■ Data records ■
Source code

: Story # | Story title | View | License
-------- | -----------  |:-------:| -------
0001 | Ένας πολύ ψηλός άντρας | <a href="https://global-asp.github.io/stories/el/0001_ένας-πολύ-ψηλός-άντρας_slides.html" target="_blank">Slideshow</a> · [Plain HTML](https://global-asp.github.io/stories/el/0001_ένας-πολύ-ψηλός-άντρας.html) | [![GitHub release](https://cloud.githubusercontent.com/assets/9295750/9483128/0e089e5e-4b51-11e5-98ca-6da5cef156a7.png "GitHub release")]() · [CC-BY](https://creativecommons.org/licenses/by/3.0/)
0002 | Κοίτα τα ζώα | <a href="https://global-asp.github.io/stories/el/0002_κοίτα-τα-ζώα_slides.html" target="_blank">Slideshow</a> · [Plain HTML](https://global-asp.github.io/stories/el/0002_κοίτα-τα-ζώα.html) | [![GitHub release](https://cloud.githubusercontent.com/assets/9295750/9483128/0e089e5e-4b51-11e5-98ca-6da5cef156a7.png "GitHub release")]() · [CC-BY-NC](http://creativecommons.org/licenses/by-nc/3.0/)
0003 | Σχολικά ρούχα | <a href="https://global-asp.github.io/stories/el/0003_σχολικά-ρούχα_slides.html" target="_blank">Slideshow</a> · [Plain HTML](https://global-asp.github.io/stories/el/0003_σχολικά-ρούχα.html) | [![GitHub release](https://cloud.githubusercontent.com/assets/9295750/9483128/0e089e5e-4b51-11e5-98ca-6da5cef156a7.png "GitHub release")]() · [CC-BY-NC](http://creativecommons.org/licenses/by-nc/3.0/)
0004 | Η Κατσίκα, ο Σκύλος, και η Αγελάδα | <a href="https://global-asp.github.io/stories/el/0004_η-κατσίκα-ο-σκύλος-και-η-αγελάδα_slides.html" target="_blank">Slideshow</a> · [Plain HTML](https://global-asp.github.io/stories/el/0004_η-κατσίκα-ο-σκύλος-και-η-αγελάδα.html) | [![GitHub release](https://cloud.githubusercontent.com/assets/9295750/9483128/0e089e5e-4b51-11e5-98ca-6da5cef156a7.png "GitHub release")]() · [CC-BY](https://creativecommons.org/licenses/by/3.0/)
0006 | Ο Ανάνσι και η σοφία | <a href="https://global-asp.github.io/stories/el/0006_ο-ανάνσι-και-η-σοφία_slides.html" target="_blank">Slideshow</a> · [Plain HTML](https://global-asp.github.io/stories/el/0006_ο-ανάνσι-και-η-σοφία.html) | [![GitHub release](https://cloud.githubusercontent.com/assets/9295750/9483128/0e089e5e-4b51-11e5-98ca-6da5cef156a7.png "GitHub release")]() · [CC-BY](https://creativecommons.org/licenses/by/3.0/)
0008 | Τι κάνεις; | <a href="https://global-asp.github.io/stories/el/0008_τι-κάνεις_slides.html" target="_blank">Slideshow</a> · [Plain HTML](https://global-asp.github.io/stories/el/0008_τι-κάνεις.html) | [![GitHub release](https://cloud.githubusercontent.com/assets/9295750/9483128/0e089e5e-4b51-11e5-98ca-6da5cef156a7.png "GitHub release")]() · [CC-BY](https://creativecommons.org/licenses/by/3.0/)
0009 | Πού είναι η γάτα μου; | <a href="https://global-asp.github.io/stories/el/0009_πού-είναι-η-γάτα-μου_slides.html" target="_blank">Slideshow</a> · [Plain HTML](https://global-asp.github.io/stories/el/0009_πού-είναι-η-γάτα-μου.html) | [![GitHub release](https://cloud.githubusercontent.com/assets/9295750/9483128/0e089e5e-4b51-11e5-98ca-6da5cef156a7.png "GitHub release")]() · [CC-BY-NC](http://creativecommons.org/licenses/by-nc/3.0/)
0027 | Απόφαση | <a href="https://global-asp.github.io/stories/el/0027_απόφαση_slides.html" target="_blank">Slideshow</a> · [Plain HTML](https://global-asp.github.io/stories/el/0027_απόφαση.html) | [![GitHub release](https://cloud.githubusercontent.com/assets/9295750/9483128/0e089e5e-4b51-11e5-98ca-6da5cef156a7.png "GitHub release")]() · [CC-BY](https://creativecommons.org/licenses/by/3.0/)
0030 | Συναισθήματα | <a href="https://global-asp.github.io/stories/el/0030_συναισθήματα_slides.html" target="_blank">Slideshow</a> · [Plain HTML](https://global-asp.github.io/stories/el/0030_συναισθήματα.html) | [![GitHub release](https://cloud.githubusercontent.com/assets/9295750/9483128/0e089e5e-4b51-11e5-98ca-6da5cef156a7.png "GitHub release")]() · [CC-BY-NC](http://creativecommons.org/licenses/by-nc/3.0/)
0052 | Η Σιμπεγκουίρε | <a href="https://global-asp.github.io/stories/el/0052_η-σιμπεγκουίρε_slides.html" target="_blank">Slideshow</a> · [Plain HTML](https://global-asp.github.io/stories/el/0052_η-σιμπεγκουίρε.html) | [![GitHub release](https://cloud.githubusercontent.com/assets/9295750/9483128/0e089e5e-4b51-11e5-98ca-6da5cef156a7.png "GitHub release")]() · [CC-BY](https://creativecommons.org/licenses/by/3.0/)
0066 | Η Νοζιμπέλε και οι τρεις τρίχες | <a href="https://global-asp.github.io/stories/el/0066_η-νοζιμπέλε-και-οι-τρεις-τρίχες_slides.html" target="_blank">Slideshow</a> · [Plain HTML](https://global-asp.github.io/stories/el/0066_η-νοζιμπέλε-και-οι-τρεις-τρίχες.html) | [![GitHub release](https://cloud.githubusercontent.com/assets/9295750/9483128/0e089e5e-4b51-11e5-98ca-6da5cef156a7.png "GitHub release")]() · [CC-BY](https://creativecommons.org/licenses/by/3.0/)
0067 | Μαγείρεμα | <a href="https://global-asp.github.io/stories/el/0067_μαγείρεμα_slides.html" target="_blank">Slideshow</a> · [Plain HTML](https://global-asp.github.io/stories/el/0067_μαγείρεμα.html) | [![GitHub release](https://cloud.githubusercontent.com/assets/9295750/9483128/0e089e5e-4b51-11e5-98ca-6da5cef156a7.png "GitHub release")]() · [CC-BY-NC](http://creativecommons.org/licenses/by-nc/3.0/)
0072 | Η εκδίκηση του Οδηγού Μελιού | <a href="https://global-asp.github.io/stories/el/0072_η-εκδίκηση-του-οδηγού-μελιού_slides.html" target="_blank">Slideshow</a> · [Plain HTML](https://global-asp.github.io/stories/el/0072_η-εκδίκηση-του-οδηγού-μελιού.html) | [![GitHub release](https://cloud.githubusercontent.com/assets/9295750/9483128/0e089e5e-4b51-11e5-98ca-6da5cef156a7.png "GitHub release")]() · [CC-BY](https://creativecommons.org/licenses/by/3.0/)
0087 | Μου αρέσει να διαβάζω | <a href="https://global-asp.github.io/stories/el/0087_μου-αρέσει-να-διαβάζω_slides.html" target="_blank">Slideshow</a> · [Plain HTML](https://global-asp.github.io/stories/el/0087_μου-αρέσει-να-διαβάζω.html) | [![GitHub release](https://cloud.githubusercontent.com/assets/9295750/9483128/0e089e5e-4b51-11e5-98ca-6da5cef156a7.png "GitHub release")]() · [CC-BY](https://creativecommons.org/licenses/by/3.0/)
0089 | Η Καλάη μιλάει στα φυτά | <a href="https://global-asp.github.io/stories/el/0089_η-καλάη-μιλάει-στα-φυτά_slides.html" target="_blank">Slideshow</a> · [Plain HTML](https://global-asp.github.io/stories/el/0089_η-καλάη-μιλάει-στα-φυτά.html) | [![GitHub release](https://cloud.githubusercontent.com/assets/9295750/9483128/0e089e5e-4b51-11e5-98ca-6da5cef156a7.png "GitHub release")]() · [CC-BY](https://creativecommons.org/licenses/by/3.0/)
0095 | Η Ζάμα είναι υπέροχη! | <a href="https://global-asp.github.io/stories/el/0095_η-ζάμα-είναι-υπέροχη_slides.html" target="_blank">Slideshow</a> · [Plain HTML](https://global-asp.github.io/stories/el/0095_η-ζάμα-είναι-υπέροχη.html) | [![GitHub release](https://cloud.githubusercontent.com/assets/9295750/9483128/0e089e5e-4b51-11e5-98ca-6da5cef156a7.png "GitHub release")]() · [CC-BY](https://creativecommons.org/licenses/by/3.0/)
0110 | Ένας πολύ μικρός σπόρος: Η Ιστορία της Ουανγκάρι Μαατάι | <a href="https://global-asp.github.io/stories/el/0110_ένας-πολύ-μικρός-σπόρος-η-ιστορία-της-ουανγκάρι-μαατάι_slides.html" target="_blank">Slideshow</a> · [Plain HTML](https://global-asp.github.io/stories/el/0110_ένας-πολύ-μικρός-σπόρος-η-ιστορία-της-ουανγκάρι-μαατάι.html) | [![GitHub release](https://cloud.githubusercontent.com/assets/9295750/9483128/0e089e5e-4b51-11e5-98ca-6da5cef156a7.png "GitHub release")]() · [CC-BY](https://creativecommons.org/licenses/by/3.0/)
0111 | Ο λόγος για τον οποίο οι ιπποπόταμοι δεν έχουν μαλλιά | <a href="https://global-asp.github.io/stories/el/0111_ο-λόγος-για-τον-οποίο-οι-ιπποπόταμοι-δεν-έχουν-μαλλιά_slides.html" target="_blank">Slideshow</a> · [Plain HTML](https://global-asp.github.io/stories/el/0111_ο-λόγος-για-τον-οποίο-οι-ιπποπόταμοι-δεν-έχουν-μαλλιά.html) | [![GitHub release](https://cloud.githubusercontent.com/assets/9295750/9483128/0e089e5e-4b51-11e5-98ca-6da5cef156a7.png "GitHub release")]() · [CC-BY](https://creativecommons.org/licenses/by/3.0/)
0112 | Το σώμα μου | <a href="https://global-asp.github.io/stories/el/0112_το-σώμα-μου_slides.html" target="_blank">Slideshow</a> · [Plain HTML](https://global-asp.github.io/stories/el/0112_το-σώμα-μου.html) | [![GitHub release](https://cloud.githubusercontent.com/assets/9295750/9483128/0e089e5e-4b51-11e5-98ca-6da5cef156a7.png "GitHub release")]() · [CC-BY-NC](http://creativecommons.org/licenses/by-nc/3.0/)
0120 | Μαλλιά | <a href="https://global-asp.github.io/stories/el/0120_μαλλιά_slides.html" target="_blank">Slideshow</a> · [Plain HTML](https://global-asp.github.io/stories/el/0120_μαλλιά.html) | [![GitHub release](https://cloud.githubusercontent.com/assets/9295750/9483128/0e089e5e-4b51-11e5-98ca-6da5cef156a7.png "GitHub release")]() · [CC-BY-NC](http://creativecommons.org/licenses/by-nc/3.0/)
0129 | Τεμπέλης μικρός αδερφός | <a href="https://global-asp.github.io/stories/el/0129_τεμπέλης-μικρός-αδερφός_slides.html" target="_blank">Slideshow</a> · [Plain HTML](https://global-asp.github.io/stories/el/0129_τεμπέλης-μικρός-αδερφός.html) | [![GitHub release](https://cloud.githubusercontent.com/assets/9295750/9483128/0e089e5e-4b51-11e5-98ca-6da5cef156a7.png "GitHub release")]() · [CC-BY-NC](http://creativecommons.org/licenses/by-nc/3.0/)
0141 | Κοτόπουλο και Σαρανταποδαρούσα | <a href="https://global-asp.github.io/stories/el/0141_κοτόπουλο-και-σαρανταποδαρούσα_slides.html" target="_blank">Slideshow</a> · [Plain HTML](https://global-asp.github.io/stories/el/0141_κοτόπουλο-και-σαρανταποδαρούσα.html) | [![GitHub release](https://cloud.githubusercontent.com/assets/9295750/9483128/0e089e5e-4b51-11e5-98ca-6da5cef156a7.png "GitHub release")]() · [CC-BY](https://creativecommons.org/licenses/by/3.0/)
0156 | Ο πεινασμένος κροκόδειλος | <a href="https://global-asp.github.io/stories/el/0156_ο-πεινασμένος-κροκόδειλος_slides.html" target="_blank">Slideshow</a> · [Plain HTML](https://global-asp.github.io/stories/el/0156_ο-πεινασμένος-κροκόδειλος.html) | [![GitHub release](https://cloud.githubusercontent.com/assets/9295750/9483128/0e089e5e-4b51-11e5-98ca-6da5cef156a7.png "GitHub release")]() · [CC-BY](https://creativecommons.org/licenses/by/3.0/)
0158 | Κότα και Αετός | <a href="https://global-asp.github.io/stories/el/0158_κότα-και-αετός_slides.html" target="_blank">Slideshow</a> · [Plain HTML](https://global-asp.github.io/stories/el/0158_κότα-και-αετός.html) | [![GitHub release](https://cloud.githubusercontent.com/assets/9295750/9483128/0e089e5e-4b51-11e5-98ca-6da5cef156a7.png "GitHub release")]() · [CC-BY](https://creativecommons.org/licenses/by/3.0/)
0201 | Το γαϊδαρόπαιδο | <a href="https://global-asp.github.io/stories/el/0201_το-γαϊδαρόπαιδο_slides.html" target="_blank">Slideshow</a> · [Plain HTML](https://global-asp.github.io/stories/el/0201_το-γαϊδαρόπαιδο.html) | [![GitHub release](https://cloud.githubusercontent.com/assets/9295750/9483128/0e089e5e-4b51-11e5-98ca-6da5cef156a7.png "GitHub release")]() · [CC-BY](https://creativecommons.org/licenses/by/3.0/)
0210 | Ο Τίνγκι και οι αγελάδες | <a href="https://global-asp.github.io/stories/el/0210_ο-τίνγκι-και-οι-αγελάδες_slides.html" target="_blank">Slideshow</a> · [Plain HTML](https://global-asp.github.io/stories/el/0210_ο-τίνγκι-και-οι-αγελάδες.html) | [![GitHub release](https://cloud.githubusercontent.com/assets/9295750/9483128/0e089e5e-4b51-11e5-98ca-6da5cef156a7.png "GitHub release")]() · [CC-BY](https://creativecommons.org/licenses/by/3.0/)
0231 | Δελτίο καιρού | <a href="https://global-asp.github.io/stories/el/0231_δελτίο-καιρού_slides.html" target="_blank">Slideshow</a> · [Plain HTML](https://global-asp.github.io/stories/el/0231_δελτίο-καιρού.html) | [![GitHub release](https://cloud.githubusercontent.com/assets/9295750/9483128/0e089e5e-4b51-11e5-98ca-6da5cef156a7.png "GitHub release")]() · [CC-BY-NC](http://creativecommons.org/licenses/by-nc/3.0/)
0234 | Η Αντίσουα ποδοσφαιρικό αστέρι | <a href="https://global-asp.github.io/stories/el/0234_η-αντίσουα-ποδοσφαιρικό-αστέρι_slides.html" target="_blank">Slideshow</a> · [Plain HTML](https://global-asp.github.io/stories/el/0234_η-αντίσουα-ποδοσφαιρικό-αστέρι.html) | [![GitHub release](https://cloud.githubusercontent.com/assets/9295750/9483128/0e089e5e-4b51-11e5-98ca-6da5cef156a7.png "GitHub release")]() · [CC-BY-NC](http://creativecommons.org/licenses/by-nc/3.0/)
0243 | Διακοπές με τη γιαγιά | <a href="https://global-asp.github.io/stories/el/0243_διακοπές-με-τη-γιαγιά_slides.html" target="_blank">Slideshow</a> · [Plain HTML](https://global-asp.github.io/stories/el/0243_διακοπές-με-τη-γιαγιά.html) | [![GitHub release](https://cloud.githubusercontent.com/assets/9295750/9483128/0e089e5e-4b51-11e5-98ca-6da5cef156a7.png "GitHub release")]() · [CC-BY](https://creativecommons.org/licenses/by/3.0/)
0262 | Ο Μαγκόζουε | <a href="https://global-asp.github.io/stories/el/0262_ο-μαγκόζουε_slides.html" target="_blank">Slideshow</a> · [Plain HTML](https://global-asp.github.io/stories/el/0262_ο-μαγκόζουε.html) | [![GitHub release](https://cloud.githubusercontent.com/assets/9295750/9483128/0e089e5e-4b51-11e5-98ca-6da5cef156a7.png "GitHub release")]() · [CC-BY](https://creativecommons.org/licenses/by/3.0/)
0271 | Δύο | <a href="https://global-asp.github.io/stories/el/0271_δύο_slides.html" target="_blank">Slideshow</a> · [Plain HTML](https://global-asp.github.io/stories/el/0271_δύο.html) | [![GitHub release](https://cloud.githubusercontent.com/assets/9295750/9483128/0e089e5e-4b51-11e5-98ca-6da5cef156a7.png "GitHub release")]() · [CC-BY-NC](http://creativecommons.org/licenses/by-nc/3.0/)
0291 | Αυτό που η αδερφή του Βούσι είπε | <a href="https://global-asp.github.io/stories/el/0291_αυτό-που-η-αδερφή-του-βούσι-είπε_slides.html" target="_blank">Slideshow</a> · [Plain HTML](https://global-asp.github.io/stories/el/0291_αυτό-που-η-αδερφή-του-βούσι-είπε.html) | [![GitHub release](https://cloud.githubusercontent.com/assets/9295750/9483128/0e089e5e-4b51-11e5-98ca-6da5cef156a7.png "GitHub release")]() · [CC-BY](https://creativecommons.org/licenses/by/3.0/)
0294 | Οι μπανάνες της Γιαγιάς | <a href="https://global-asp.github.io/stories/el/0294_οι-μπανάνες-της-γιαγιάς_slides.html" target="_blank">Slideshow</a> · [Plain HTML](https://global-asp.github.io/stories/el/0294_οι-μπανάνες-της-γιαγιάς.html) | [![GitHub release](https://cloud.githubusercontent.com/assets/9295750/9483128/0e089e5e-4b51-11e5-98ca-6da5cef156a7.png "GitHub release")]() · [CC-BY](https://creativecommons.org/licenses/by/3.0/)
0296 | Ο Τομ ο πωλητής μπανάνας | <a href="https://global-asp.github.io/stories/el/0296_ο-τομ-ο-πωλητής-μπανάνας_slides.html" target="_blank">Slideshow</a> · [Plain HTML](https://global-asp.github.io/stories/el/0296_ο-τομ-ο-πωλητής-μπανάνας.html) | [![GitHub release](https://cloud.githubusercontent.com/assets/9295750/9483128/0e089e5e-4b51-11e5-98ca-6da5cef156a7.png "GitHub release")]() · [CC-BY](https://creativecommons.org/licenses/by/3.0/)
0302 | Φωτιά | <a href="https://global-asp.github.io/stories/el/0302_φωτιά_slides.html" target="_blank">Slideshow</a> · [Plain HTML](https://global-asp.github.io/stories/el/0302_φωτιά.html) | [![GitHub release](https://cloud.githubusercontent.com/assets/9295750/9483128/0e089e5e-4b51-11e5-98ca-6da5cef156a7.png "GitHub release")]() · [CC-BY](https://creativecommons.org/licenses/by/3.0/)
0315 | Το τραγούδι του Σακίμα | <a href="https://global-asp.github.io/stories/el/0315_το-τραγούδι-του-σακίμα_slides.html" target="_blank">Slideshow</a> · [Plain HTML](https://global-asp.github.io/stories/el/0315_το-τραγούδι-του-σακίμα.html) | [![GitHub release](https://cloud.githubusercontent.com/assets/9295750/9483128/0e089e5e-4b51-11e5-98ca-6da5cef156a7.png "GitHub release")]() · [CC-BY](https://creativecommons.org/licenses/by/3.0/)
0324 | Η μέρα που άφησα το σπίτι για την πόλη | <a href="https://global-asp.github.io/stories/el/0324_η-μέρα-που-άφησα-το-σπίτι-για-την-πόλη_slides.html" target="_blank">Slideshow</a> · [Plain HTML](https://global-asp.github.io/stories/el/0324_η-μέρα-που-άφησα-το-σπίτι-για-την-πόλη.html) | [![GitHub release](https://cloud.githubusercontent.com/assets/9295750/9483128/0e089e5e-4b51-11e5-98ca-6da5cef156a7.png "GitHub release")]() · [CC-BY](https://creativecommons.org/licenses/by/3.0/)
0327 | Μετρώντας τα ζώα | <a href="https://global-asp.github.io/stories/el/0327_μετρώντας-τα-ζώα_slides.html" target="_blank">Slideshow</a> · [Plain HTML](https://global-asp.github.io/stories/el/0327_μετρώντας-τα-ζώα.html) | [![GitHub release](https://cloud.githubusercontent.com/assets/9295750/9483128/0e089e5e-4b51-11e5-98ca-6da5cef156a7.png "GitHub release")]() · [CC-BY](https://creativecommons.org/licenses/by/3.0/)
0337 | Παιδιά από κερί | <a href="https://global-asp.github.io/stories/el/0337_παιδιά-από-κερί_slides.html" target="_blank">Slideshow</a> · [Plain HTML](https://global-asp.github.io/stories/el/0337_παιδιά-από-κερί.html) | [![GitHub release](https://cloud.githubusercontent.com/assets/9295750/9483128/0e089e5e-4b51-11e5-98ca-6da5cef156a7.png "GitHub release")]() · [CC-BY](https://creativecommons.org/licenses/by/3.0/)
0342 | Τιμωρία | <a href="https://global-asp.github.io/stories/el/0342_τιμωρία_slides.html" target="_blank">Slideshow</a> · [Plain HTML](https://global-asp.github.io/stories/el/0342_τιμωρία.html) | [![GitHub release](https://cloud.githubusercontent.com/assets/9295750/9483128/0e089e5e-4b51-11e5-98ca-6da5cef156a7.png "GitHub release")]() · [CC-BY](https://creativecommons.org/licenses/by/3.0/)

■ What to work on ■
In the lines above, locate the string "είναι". Copy every line where it occurs.

■ Task answer ■
0009 | Πού είναι η γάτα μου; | <a href="https://global-asp.github.io/stories/el/0009_πού-είναι-η-γάτα-μου_slides.html" target="_blank">Slideshow</a> · [Plain HTML](https://global-asp.github.io/stories/el/0009_πού-είναι-η-γάτα-μου.html) | [![GitHub release](https://cloud.githubusercontent.com/assets/9295750/9483128/0e089e5e-4b51-11e5-98ca-6da5cef156a7.png "GitHub release")]() · [CC-BY-NC](http://creativecommons.org/licenses/by-nc/3.0/)
0095 | Η Ζάμα είναι υπέροχη! | <a href="https://global-asp.github.io/stories/el/0095_η-ζάμα-είναι-υπέροχη_slides.html" target="_blank">Slideshow</a> · [Plain HTML](https://global-asp.github.io/stories/el/0095_η-ζάμα-είναι-υπέροχη.html) | [![GitHub release](https://cloud.githubusercontent.com/assets/9295750/9483128/0e089e5e-4b51-11e5-98ca-6da5cef156a7.png "GitHub release")]() · [CC-BY](https://creativecommons.org/licenses/by/3.0/)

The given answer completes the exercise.